Given records:

# # # #

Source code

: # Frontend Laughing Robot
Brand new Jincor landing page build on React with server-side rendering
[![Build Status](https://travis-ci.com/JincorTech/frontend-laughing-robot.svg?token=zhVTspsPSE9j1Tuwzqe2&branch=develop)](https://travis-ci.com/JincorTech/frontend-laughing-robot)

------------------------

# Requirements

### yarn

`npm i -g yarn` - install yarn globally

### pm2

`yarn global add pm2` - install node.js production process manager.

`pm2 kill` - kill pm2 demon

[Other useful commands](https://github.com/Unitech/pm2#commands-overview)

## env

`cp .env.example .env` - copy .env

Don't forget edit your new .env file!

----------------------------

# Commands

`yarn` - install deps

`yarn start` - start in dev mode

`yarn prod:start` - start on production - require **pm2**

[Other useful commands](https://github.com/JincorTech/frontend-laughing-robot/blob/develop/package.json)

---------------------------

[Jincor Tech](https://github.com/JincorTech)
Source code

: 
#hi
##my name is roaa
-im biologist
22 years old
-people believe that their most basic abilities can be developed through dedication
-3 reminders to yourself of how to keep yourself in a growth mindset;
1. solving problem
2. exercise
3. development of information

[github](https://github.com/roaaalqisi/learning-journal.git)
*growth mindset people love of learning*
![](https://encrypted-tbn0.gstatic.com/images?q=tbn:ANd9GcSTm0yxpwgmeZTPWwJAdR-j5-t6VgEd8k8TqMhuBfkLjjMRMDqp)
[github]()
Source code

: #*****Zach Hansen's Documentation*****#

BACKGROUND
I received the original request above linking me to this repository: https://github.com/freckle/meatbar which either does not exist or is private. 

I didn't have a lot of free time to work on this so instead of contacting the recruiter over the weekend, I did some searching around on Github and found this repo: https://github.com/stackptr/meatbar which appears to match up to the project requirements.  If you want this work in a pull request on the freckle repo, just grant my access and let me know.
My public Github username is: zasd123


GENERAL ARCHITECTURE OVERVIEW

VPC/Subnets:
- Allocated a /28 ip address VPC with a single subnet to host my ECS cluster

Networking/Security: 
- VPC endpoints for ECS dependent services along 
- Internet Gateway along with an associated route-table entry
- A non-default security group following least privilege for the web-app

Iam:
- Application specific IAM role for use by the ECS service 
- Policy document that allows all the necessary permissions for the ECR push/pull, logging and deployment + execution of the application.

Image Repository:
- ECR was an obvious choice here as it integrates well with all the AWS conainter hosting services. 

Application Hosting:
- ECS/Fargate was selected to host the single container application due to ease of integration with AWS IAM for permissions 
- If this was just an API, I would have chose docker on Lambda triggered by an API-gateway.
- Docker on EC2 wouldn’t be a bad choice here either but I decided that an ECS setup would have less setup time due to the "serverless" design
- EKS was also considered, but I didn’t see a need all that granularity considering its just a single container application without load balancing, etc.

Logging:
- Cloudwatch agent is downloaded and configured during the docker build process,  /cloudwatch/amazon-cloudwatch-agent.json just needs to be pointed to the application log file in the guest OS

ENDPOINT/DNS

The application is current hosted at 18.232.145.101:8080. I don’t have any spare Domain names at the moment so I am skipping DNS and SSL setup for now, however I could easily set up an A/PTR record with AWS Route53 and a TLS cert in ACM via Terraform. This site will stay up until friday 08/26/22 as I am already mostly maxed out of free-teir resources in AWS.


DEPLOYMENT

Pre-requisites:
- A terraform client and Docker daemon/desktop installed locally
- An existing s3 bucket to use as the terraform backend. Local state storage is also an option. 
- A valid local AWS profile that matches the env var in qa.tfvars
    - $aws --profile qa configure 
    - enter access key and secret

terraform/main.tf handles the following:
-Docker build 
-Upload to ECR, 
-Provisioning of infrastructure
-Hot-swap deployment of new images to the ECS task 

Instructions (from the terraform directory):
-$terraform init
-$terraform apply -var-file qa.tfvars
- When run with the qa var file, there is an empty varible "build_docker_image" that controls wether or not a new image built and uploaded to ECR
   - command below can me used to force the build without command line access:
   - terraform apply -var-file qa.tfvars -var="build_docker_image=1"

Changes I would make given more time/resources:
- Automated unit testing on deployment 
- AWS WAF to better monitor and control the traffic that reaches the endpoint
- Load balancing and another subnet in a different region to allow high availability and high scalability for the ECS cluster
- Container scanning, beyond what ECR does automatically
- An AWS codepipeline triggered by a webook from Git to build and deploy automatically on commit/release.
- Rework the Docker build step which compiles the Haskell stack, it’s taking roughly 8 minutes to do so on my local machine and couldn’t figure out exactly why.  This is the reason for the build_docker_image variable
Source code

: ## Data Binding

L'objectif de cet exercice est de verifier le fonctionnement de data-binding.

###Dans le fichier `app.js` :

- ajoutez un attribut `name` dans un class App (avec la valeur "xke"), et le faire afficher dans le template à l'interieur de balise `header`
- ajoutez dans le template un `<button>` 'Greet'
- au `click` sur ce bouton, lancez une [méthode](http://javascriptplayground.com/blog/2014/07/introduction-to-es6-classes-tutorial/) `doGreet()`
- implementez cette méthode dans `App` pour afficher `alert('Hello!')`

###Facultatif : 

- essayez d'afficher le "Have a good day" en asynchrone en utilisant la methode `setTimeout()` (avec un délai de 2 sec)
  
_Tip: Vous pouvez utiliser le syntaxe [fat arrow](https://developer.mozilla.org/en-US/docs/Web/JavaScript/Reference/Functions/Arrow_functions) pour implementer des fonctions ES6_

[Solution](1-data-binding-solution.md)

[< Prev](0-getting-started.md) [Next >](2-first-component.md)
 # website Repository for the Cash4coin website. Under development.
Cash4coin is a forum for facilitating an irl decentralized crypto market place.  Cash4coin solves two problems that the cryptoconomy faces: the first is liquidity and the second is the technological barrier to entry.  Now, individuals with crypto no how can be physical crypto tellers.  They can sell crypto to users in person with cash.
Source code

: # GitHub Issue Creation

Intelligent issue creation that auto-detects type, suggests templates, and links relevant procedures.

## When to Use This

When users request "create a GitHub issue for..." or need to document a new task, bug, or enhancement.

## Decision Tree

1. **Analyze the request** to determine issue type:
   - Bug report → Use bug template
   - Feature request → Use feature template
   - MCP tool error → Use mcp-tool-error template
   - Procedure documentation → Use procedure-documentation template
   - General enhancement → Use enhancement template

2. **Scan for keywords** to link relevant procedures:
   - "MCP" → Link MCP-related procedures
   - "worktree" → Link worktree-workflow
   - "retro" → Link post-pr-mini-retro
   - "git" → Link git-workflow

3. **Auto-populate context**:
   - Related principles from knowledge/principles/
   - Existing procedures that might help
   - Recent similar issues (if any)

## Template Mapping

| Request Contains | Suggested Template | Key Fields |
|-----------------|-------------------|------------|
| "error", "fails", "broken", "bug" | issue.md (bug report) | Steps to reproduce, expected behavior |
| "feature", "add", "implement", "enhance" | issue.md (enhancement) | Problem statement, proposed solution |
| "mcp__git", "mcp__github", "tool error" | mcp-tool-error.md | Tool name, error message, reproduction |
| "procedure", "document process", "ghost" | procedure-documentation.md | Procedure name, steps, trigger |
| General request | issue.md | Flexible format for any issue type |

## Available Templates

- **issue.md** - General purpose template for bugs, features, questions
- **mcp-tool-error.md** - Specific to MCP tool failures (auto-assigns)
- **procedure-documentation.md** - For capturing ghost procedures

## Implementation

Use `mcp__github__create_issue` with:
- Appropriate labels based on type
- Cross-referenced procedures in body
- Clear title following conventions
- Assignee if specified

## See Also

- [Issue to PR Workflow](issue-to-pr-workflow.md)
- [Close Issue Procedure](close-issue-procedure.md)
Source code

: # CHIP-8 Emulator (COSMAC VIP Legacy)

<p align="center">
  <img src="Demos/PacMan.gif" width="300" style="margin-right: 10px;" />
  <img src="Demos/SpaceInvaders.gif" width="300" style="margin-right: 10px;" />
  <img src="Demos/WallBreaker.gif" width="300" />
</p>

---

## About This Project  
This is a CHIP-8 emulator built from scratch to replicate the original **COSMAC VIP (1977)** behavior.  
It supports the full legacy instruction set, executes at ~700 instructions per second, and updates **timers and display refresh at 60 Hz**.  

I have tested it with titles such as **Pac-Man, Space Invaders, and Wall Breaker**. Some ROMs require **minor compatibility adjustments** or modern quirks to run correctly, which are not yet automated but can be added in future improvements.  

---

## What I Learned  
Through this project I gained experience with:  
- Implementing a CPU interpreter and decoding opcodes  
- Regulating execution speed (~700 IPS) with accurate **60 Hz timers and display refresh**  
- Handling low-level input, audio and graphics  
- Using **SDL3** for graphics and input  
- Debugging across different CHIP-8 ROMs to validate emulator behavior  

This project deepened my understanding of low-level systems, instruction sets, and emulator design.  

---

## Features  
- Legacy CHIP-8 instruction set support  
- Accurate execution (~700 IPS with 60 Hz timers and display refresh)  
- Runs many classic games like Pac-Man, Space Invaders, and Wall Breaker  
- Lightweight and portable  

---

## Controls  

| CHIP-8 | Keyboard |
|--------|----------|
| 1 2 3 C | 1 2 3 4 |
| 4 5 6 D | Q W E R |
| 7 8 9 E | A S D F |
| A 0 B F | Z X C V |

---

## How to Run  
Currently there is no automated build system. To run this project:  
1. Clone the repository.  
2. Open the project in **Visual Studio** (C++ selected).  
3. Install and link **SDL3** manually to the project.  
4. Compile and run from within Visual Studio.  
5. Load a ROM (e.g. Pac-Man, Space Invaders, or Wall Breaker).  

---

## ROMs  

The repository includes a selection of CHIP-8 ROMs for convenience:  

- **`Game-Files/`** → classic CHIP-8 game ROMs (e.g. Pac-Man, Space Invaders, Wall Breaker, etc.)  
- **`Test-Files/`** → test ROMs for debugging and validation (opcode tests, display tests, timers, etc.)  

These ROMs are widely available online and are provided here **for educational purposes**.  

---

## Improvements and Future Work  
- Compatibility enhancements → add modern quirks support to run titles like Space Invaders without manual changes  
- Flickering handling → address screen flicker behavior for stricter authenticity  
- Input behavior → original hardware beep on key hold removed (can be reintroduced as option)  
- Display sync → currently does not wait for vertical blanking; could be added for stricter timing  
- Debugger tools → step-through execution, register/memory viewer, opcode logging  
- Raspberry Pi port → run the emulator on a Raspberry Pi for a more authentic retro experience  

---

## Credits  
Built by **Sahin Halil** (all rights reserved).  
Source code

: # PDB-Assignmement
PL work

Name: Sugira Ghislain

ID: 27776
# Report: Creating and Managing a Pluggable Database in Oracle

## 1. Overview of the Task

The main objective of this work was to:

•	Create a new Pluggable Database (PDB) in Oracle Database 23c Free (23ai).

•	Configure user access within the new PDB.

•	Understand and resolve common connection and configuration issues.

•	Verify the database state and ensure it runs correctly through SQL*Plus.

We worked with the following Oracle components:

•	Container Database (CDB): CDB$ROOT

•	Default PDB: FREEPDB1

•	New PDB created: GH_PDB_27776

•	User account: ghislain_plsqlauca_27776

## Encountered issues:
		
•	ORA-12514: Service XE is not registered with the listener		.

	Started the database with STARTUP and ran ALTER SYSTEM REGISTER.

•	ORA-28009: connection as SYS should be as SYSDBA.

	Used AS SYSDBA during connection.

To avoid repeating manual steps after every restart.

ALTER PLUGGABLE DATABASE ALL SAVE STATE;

# # # #

What you need to do: What is needed is a verbatim copy of every line in the records above from the one containing "[< Prev](0-getting-started.md) [Next" down to the one containing "- Feature request → Use feature template", both included, and nothing more.

Written response:
[< Prev](0-getting-started.md) [Next >](2-first-component.md)
 # website Repository for the Cash4coin website. Under development.
Cash4coin is a forum for facilitating an irl decentralized crypto market place.  Cash4coin solves two problems that the cryptoconomy faces: the first is liquidity and the second is the technological barrier to entry.  Now, individuals with crypto no how can be physical crypto tellers.  They can sell crypto to users in person with cash.
Source code

: # GitHub Issue Creation

Intelligent issue creation that auto-detects type, suggests templates, and links relevant procedures.

## When to Use This

When users request "create a GitHub issue for..." or need to document a new task, bug, or enhancement.

## Decision Tree

1. **Analyze the request** to determine issue type:
   - Bug report → Use bug template
   - Feature request → Use feature template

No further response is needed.